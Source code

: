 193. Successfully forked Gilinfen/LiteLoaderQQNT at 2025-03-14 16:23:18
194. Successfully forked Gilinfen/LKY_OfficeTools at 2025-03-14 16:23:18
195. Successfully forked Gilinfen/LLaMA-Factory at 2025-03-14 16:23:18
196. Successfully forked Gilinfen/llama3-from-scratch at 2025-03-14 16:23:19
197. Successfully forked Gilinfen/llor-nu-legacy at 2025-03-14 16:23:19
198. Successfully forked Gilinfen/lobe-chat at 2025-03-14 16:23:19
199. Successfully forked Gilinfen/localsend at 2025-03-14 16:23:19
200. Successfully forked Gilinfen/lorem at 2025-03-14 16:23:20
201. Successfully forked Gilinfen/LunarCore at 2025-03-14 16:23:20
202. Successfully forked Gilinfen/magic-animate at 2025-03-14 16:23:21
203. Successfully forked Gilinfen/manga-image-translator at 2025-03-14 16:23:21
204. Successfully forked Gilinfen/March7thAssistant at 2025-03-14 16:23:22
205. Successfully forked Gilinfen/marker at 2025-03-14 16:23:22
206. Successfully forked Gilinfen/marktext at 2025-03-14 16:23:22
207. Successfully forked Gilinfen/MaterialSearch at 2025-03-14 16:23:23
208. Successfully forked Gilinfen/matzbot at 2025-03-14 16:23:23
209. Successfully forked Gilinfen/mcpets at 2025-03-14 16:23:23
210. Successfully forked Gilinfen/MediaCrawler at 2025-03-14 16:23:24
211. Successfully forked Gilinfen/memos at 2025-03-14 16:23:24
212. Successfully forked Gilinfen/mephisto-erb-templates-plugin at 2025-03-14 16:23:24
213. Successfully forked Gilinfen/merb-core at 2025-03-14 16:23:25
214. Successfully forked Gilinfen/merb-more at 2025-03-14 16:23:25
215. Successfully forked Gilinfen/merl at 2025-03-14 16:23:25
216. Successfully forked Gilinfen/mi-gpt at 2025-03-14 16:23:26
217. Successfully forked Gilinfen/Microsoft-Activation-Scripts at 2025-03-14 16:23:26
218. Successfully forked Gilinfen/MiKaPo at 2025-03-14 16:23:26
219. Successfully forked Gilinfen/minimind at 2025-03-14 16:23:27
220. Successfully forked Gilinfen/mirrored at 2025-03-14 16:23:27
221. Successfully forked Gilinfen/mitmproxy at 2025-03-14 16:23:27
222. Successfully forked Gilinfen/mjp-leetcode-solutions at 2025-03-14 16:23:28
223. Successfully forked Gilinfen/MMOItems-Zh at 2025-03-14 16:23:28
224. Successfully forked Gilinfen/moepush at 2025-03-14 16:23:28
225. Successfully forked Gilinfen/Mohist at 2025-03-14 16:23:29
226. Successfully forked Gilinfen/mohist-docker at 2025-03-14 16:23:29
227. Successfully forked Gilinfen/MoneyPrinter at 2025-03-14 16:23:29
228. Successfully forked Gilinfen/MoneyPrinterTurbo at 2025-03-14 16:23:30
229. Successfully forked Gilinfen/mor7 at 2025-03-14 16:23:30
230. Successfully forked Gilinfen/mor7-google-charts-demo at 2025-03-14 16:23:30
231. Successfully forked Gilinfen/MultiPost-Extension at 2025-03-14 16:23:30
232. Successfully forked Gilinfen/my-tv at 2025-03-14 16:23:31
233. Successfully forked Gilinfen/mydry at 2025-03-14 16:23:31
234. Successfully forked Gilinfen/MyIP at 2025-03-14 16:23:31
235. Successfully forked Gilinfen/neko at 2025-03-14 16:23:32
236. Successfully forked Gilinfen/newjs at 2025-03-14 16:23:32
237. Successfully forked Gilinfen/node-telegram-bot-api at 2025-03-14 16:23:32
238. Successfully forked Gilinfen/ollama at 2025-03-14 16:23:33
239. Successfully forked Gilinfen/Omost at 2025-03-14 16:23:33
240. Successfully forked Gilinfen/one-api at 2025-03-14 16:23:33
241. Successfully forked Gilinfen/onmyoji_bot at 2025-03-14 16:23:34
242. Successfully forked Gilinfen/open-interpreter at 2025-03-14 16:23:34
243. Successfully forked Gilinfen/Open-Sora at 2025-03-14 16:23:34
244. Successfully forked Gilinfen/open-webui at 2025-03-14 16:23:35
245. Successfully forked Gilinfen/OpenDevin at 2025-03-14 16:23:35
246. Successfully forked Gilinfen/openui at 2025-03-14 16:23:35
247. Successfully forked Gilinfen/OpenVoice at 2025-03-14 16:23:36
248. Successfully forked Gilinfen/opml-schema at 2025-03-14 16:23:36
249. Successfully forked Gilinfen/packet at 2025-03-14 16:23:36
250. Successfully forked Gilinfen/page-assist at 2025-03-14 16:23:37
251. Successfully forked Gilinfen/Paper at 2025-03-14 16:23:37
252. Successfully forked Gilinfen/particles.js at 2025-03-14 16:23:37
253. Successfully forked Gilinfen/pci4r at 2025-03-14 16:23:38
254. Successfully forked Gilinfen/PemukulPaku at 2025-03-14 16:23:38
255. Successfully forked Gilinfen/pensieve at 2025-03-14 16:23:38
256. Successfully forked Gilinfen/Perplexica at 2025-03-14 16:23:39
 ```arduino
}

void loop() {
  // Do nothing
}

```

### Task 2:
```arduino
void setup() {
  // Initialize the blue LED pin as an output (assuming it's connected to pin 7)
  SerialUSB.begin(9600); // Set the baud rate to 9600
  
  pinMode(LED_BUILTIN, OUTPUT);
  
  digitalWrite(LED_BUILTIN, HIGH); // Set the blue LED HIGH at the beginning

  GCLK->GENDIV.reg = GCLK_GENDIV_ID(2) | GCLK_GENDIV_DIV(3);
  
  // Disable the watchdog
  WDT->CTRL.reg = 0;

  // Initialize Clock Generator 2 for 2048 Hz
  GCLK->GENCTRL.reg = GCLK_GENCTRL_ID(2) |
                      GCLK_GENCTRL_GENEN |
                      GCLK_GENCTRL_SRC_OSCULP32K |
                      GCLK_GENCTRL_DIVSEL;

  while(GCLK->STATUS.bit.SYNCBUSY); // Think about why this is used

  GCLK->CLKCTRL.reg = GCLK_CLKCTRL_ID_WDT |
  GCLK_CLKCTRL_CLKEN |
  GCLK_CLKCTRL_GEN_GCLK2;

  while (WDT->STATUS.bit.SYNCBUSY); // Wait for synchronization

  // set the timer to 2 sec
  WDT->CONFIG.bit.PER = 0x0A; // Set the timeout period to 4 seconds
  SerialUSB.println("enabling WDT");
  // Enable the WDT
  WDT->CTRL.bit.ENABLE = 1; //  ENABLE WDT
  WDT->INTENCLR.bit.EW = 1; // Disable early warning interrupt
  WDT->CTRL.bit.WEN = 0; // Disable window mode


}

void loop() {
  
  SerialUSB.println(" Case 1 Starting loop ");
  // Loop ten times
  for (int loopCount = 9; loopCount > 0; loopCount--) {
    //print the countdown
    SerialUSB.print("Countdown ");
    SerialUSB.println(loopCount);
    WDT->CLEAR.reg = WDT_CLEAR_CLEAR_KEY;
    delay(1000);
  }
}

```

********

■ **What is needed**
Please, from the entries above, set down exactly the lines from the one containing "205. Successfully forked" through the one containing "238. Successfully forked", and only those.

■ **Response for this exercise**
205. Successfully forked Gilinfen/marker at 2025-03-14 16:23:22
206. Successfully forked Gilinfen/marktext at 2025-03-14 16:23:22
207. Successfully forked Gilinfen/MaterialSearch at 2025-03-14 16:23:23
208. Successfully forked Gilinfen/matzbot at 2025-03-14 16:23:23
209. Successfully forked Gilinfen/mcpets at 2025-03-14 16:23:23
210. Successfully forked Gilinfen/MediaCrawler at 2025-03-14 16:23:24
211. Successfully forked Gilinfen/memos at 2025-03-14 16:23:24
212. Successfully forked Gilinfen/mephisto-erb-templates-plugin at 2025-03-14 16:23:24
213. Successfully forked Gilinfen/merb-core at 2025-03-14 16:23:25
214. Successfully forked Gilinfen/merb-more at 2025-03-14 16:23:25
215. Successfully forked Gilinfen/merl at 2025-03-14 16:23:25
216. Successfully forked Gilinfen/mi-gpt at 2025-03-14 16:23:26
217. Successfully forked Gilinfen/Microsoft-Activation-Scripts at 2025-03-14 16:23:26
218. Successfully forked Gilinfen/MiKaPo at 2025-03-14 16:23:26
219. Successfully forked Gilinfen/minimind at 2025-03-14 16:23:27
220. Successfully forked Gilinfen/mirrored at 2025-03-14 16:23:27
221. Successfully forked Gilinfen/mitmproxy at 2025-03-14 16:23:27
222. Successfully forked Gilinfen/mjp-leetcode-solutions at 2025-03-14 16:23:28
223. Successfully forked Gilinfen/MMOItems-Zh at 2025-03-14 16:23:28
224. Successfully forked Gilinfen/moepush at 2025-03-14 16:23:28
225. Successfully forked Gilinfen/Mohist at 2025-03-14 16:23:29
226. Successfully forked Gilinfen/mohist-docker at 2025-03-14 16:23:29
227. Successfully forked Gilinfen/MoneyPrinter at 2025-03-14 16:23:29
228. Successfully forked Gilinfen/MoneyPrinterTurbo at 2025-03-14 16:23:30
229. Successfully forked Gilinfen/mor7 at 2025-03-14 16:23:30
230. Successfully forked Gilinfen/mor7-google-charts-demo at 2025-03-14 16:23:30
231. Successfully forked Gilinfen/MultiPost-Extension at 2025-03-14 16:23:30
232. Successfully forked Gilinfen/my-tv at 2025-03-14 16:23:31
233. Successfully forked Gilinfen/mydry at 2025-03-14 16:23:31
234. Successfully forked Gilinfen/MyIP at 2025-03-14 16:23:31
235. Successfully forked Gilinfen/neko at 2025-03-14 16:23:32
236. Successfully forked Gilinfen/newjs at 2025-03-14 16:23:32
237. Successfully forked Gilinfen/node-telegram-bot-api at 2025-03-14 16:23:32
238. Successfully forked Gilinfen/ollama at 2025-03-14 16:23:33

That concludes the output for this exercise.